THE PROBLEM:
From the first line to the last, repeat the data exactly but leave out the pictures.

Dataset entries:
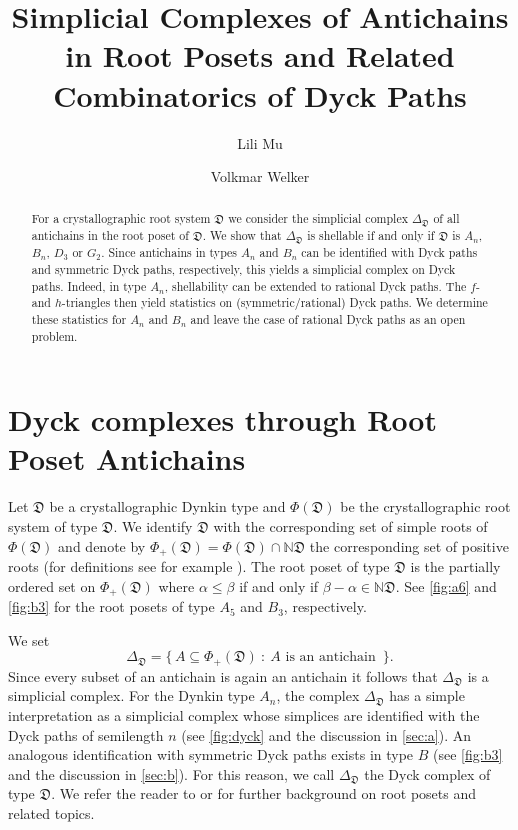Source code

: \documentclass[11pt]{amsart}
\title[Simplicial Complexes of Antichains and Combinatorics of Dyck Paths]{Simplicial Complexes of Antichains in Root Posets and Related Combinatorics of Dyck Paths}
\author{Lili Mu}
\author{Volkmar Welker}
\def\NN{\mathbb{N}}
\def\fD{\mathfrak{D}}
\theoremstyle{plain}
\numberwithin{lemma}{\DefaultNumberTheoremWithin}
\numberwithin{theorem}{\DefaultNumberTheoremWithin}
\numberwithin{corollary}{\DefaultNumberTheoremWithin}
\numberwithin{proposition}{\DefaultNumberTheoremWithin}
\numberwithin{conjecture}{\DefaultNumberTheoremWithin}
\theoremstyle{definition}
\numberwithin{definition}{\DefaultNumberTheoremWithin}
\numberwithin{question}{\DefaultNumberTheoremWithin}
\numberwithin{problem}{\DefaultNumberTheoremWithin}
\theoremstyle{remark}
\numberwithin{remark}{\DefaultNumberTheoremWithin}
\numberwithin{example}{\DefaultNumberTheoremWithin}
\numberwithin{claim}{\DefaultNumberTheoremWithin}
\begin{document}
\begin{abstract}
For a crystallographic root system $\fD$ we consider the simplicial complex $\Delta_{\fD}$ of all antichains in the
root poset of $\fD$. We show that $\Delta_{\fD}$ is shellable if
and only if $\fD$ is $A_n$, $B_n$, $D_3$ or $G_2$. 
Since antichains in types $A_n$ and $B_n$ can be identified with 
Dyck paths and symmetric Dyck paths, respectively, this yields a simplicial complex on Dyck paths. Indeed, in type $A_n$, shellability can be extended to rational Dyck paths. The $f$- and $h$-triangles then 
yield statistics on (symmetric/rational) Dyck paths. We determine these statistics for $A_n$ and $B_n$ and leave the case of rational Dyck paths as an open problem.
\end{abstract}

\maketitle

\section{Dyck complexes through Root Poset Antichains}


Let $\fD$ be a crystallographic Dynkin type and $\Phi(\fD)$ be the crystallographic root system of type $\fD$. 
We identify $\fD$ with the corresponding set of simple roots of
$\Phi(\fD)$ and denote by
$\Phi_+(\fD) = \Phi(\fD)
\cap \NN \fD$
the corresponding set of positive roots (for definitions see for example \cite{BB05}).
The root poset of type $\fD$ is the partially ordered set on 
$\Phi_+(\fD)$ where $\alpha \leq \beta$ if and only if
$\beta - \alpha \in \NN \fD$. See \ref{fig:a6} and \ref{fig:b3} for the
root posets of type $A_5$ and $B_3$, respectively. 

We set $$\Delta_\fD = \{\, A \subseteq \Phi_+(\fD)~:~A \text{ is an antichain } \,\}.$$
Since every subset of an antichain is again an antichain it follows that
$\Delta_\fD$ is a simplicial complex. For the Dynkin type $A_n$, the complex
$\Delta_\fD$ has a simple interpretation as a simplicial complex whose simplices are identified with the Dyck paths of semilength $n$ (see \ref{fig:dyck} and the discussion in \ref{sec:a}). An analogous identification with symmetric Dyck paths exists in type
$B$ (see \ref{fig:b3} and the discussion in \ref{sec:b}). For this reason, we call $\Delta_\fD$ the Dyck complex of 
type $\fD$. 
We refer the reader to \cite{Arm09} or \cite{Rin16} for further background on root posets and related topics.
\end{document}
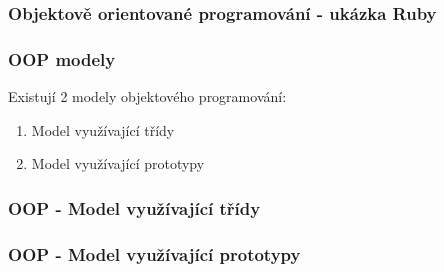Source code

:\begin{frame}
    \frametitle{Objektově orientované programování - ukázka Ruby}


\end{frame}

\begin{frame}
    \frametitle{OOP modely}
        Existují 2 modely objektového programování:
        \begin{enumerate}
            \item Model využívající třídy
            \item Model využívající prototypy
        \end{enumerate} 
\end{frame}

\begin{frame}
    \frametitle{OOP - Model využívající třídy}
    
\end{frame}

\begin{frame}
    \frametitle{OOP - Model využívající prototypy}
    
\end{frame}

PROBLEM SOLUTION:
Source code

: \documentclass[11pt]{amsart}
\title[Simplicial Complexes of Antichains and Combinatorics of Dyck Paths]{Simplicial Complexes of Antichains in Root Posets and Related Combinatorics of Dyck Paths}
\author{Lili Mu}
\author{Volkmar Welker}
\def\NN{\mathbb{N}}
\def\fD{\mathfrak{D}}
\theoremstyle{plain}
\numberwithin{lemma}{\DefaultNumberTheoremWithin}
\numberwithin{theorem}{\DefaultNumberTheoremWithin}
\numberwithin{corollary}{\DefaultNumberTheoremWithin}
\numberwithin{proposition}{\DefaultNumberTheoremWithin}
\numberwithin{conjecture}{\DefaultNumberTheoremWithin}
\theoremstyle{definition}
\numberwithin{definition}{\DefaultNumberTheoremWithin}
\numberwithin{question}{\DefaultNumberTheoremWithin}
\numberwithin{problem}{\DefaultNumberTheoremWithin}
\theoremstyle{remark}
\numberwithin{remark}{\DefaultNumberTheoremWithin}
\numberwithin{example}{\DefaultNumberTheoremWithin}
\numberwithin{claim}{\DefaultNumberTheoremWithin}
\begin{document}
\begin{abstract}
For a crystallographic root system $\fD$ we consider the simplicial complex $\Delta_{\fD}$ of all antichains in the
root poset of $\fD$. We show that $\Delta_{\fD}$ is shellable if
and only if $\fD$ is $A_n$, $B_n$, $D_3$ or $G_2$. 
Since antichains in types $A_n$ and $B_n$ can be identified with 
Dyck paths and symmetric Dyck paths, respectively, this yields a simplicial complex on Dyck paths. Indeed, in type $A_n$, shellability can be extended to rational Dyck paths. The $f$- and $h$-triangles then 
yield statistics on (symmetric/rational) Dyck paths. We determine these statistics for $A_n$ and $B_n$ and leave the case of rational Dyck paths as an open problem.
\end{abstract}

\maketitle

\section{Dyck complexes through Root Poset Antichains}


Let $\fD$ be a crystallographic Dynkin type and $\Phi(\fD)$ be the crystallographic root system of type $\fD$. 
We identify $\fD$ with the corresponding set of simple roots of
$\Phi(\fD)$ and denote by
$\Phi_+(\fD) = \Phi(\fD)
\cap \NN \fD$
the corresponding set of positive roots (for definitions see for example \cite{BB05}).
The root poset of type $\fD$ is the partially ordered set on 
$\Phi_+(\fD)$ where $\alpha \leq \beta$ if and only if
$\beta - \alpha \in \NN \fD$. See \ref{fig:a6} and \ref{fig:b3} for the
root posets of type $A_5$ and $B_3$, respectively. 

We set $$\Delta_\fD = \{\, A \subseteq \Phi_+(\fD)~:~A \text{ is an antichain } \,\}.$$
Since every subset of an antichain is again an antichain it follows that
$\Delta_\fD$ is a simplicial complex. For the Dynkin type $A_n$, the complex
$\Delta_\fD$ has a simple interpretation as a simplicial complex whose simplices are identified with the Dyck paths of semilength $n$ (see \ref{fig:dyck} and the discussion in \ref{sec:a}). An analogous identification with symmetric Dyck paths exists in type
$B$ (see \ref{fig:b3} and the discussion in \ref{sec:b}). For this reason, we call $\Delta_\fD$ the Dyck complex of 
type $\fD$. 
We refer the reader to \cite{Arm09} or \cite{Rin16} for further background on root posets and related topics.
\end{document}
Source code

:\begin{frame}
    \frametitle{Objektově orientované programování - ukázka Ruby}


\end{frame}

\begin{frame}
    \frametitle{OOP modely}
        Existují 2 modely objektového programování:
        \begin{enumerate}
            \item Model využívající třídy
            \item Model využívající prototypy
        \end{enumerate} 
\end{frame}

\begin{frame}
    \frametitle{OOP - Model využívající třídy}
    
\end{frame}

\begin{frame}
    \frametitle{OOP - Model využívající prototypy}
    
\end{frame}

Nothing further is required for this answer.